Since the many-to-many algorithm runs one SSSP per source node sequentially, the overall work and depth are each multiplied by \(|S|\).
The memory used by the algorithm is \(O(n + |S| \cdot |T|)\) when return_paths
is false, or \(O(n + |S| \cdot |T| \cdot D)\) when return_paths is true.
Example
Consider this directed graph consisting of 11 nodes labeled \(a\) to \(k\) (representing the integer node IDs 0 through 10 in order):
Running the algorithm with \(S = \{a, e\}\) (yellow nodes) and \(T = \{b, d, j, k\}\) (blue nodes) yields these results:
- \(a \rightarrow b\): distance = 3.5, intermediate nodes = \([]\)
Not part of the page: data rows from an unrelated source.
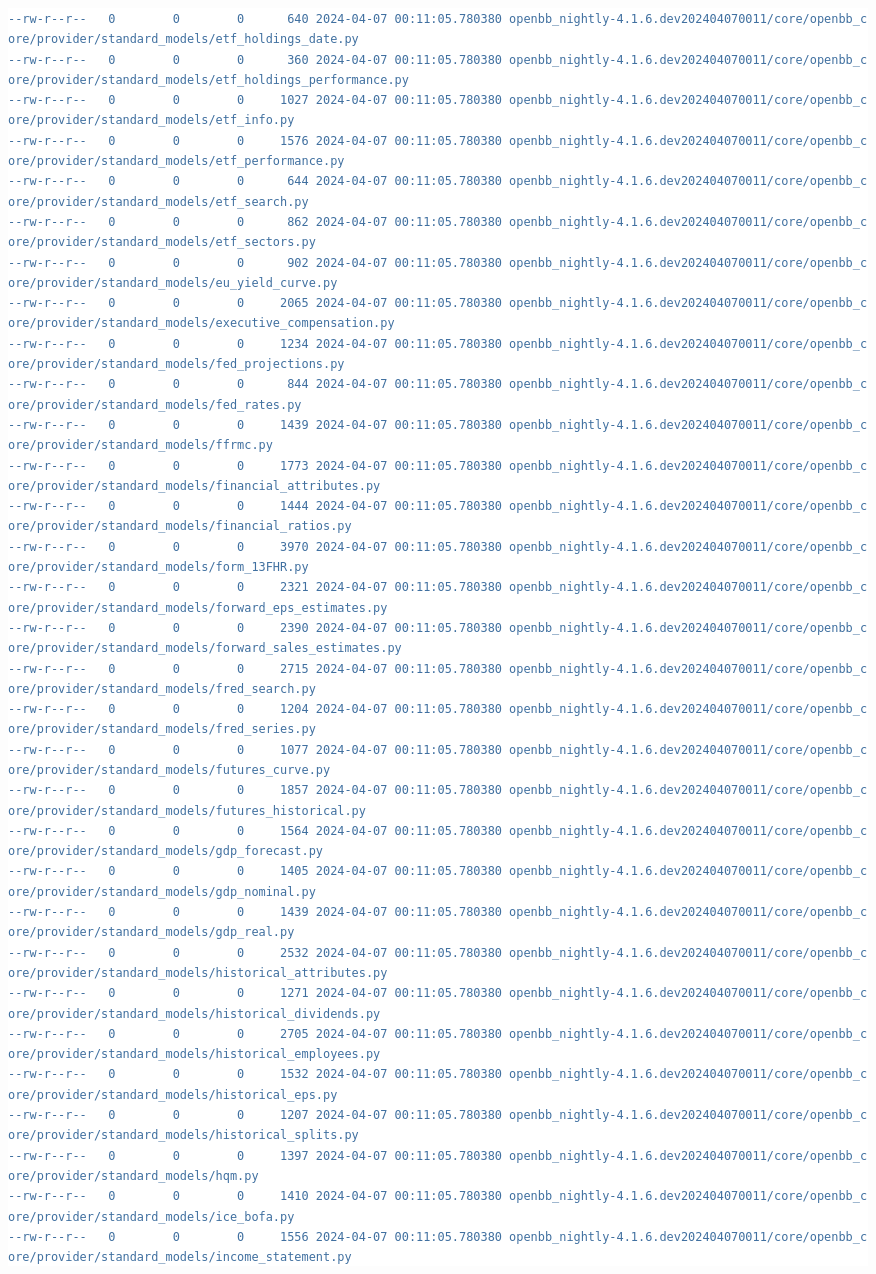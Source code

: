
 ```diff
--rw-r--r--   0        0        0      640 2024-04-07 00:11:05.780380 openbb_nightly-4.1.6.dev202404070011/core/openbb_core/provider/standard_models/etf_holdings_date.py
--rw-r--r--   0        0        0      360 2024-04-07 00:11:05.780380 openbb_nightly-4.1.6.dev202404070011/core/openbb_core/provider/standard_models/etf_holdings_performance.py
--rw-r--r--   0        0        0     1027 2024-04-07 00:11:05.780380 openbb_nightly-4.1.6.dev202404070011/core/openbb_core/provider/standard_models/etf_info.py
--rw-r--r--   0        0        0     1576 2024-04-07 00:11:05.780380 openbb_nightly-4.1.6.dev202404070011/core/openbb_core/provider/standard_models/etf_performance.py
--rw-r--r--   0        0        0      644 2024-04-07 00:11:05.780380 openbb_nightly-4.1.6.dev202404070011/core/openbb_core/provider/standard_models/etf_search.py
--rw-r--r--   0        0        0      862 2024-04-07 00:11:05.780380 openbb_nightly-4.1.6.dev202404070011/core/openbb_core/provider/standard_models/etf_sectors.py
--rw-r--r--   0        0        0      902 2024-04-07 00:11:05.780380 openbb_nightly-4.1.6.dev202404070011/core/openbb_core/provider/standard_models/eu_yield_curve.py
--rw-r--r--   0        0        0     2065 2024-04-07 00:11:05.780380 openbb_nightly-4.1.6.dev202404070011/core/openbb_core/provider/standard_models/executive_compensation.py
--rw-r--r--   0        0        0     1234 2024-04-07 00:11:05.780380 openbb_nightly-4.1.6.dev202404070011/core/openbb_core/provider/standard_models/fed_projections.py
--rw-r--r--   0        0        0      844 2024-04-07 00:11:05.780380 openbb_nightly-4.1.6.dev202404070011/core/openbb_core/provider/standard_models/fed_rates.py
--rw-r--r--   0        0        0     1439 2024-04-07 00:11:05.780380 openbb_nightly-4.1.6.dev202404070011/core/openbb_core/provider/standard_models/ffrmc.py
--rw-r--r--   0        0        0     1773 2024-04-07 00:11:05.780380 openbb_nightly-4.1.6.dev202404070011/core/openbb_core/provider/standard_models/financial_attributes.py
--rw-r--r--   0        0        0     1444 2024-04-07 00:11:05.780380 openbb_nightly-4.1.6.dev202404070011/core/openbb_core/provider/standard_models/financial_ratios.py
--rw-r--r--   0        0        0     3970 2024-04-07 00:11:05.780380 openbb_nightly-4.1.6.dev202404070011/core/openbb_core/provider/standard_models/form_13FHR.py
--rw-r--r--   0        0        0     2321 2024-04-07 00:11:05.780380 openbb_nightly-4.1.6.dev202404070011/core/openbb_core/provider/standard_models/forward_eps_estimates.py
--rw-r--r--   0        0        0     2390 2024-04-07 00:11:05.780380 openbb_nightly-4.1.6.dev202404070011/core/openbb_core/provider/standard_models/forward_sales_estimates.py
--rw-r--r--   0        0        0     2715 2024-04-07 00:11:05.780380 openbb_nightly-4.1.6.dev202404070011/core/openbb_core/provider/standard_models/fred_search.py
--rw-r--r--   0        0        0     1204 2024-04-07 00:11:05.780380 openbb_nightly-4.1.6.dev202404070011/core/openbb_core/provider/standard_models/fred_series.py
--rw-r--r--   0        0        0     1077 2024-04-07 00:11:05.780380 openbb_nightly-4.1.6.dev202404070011/core/openbb_core/provider/standard_models/futures_curve.py
--rw-r--r--   0        0        0     1857 2024-04-07 00:11:05.780380 openbb_nightly-4.1.6.dev202404070011/core/openbb_core/provider/standard_models/futures_historical.py
--rw-r--r--   0        0        0     1564 2024-04-07 00:11:05.780380 openbb_nightly-4.1.6.dev202404070011/core/openbb_core/provider/standard_models/gdp_forecast.py
--rw-r--r--   0        0        0     1405 2024-04-07 00:11:05.780380 openbb_nightly-4.1.6.dev202404070011/core/openbb_core/provider/standard_models/gdp_nominal.py
--rw-r--r--   0        0        0     1439 2024-04-07 00:11:05.780380 openbb_nightly-4.1.6.dev202404070011/core/openbb_core/provider/standard_models/gdp_real.py
--rw-r--r--   0        0        0     2532 2024-04-07 00:11:05.780380 openbb_nightly-4.1.6.dev202404070011/core/openbb_core/provider/standard_models/historical_attributes.py
--rw-r--r--   0        0        0     1271 2024-04-07 00:11:05.780380 openbb_nightly-4.1.6.dev202404070011/core/openbb_core/provider/standard_models/historical_dividends.py
--rw-r--r--   0        0        0     2705 2024-04-07 00:11:05.780380 openbb_nightly-4.1.6.dev202404070011/core/openbb_core/provider/standard_models/historical_employees.py
--rw-r--r--   0        0        0     1532 2024-04-07 00:11:05.780380 openbb_nightly-4.1.6.dev202404070011/core/openbb_core/provider/standard_models/historical_eps.py
--rw-r--r--   0        0        0     1207 2024-04-07 00:11:05.780380 openbb_nightly-4.1.6.dev202404070011/core/openbb_core/provider/standard_models/historical_splits.py
--rw-r--r--   0        0        0     1397 2024-04-07 00:11:05.780380 openbb_nightly-4.1.6.dev202404070011/core/openbb_core/provider/standard_models/hqm.py
--rw-r--r--   0        0        0     1410 2024-04-07 00:11:05.780380 openbb_nightly-4.1.6.dev202404070011/core/openbb_core/provider/standard_models/ice_bofa.py
--rw-r--r--   0        0        0     1556 2024-04-07 00:11:05.780380 openbb_nightly-4.1.6.dev202404070011/core/openbb_core/provider/standard_models/income_statement.py
```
- \(a \rightarrow d\): distance = 6.5, intermediate nodes = \([b, h, c]\)
- \(a \rightarrow j\): distance = 5.5, intermediate nodes = \([b, h]\)
- \(a \rightarrow k\): distance = -1.0, intermediate nodes = \([]\)
- \(e \rightarrow b\): distance = -1.0, intermediate nodes = \([]\)
- \(e \rightarrow d\): distance = 6.5, intermediate nodes = \([f, i, h, c]\)
- \(e \rightarrow j\): distance = 5.5, intermediate nodes = \([f, i]\)
- \(e \rightarrow k\): distance = 4.0, intermediate nodes = \([f, i]\)
Note that:
- Because there is a direct edge from node \(a\) to node \(b\), the list of intermediate nodes in the shortest path is empty.
- Because there is no path from node \(a\) to node \(k\) (or from node \(e\) to node \(b\)), the distance is -1.0, and the list of intermediate nodes is empty.
- Path distances are defined by the sum of the edge weights along the path, not by the number of edges in the path (although the latter is part of the tie-breaking algorithm, as described next). For example, in determining the shortest path from node \(a\) to node \(d\), the algorithm selects the path \([a, b, h, c, d]\) of distance 6.5 over the path \([a, b, c, d]\) with distance 7.0 even though the latter path is composed of fewer edges.
- If there are multiple shortest paths, the algorithm chooses one deterministically. For example, there are actually 4 shortest paths in the graph from node \(e\) to node \(j\), all with length 5.5: \([e, f, i, j]\), \([e, f, i, h, j]\), \([e, g, i, j]\), and \([e, g, i, h, j]\). In determining which path to return, the algorithm considers only those paths involving the minimal number of edges. That rules out the 4-edge paths \([e, f, i, h, j]\) and \([e, g, i, h, j]\), leaving the 3-edge paths \([e, f, i, j]\) and \([e, g, i, j]\). Among these remaining paths, the algorithm breaks ties as follows. In theory, it considers the paths starting at the target node and working backwards toward the source, comparing node IDs at the same relative position within the paths. At the first difference, it chooses the path with the smaller node ID. In this case, the last and second-to-last node IDs are the same. The first difference is at the second position. Note that \(f\) and \(g\) denote nodes 5 and 6; since \(5 < 6\), the algorithm selects the path \([e, f, i, j]\). In practice, the algorithm does this efficiently without having to consider all fewest-edges shortest paths.
- This example does not illustrate that in the degenerate case that the same node ID appears in both \(S\) and \(T\), the shortest path distance from the node to itself will be 0.0, and the list of intermediate nodes will be empty.
External references
- The \(\rho\)-stepping algorithm was introduced in Efficient Stepping Algorithms and Implementations for Parallel Shortest Paths (Symposium on Parallelism in Algorithms and Architectures, 2021).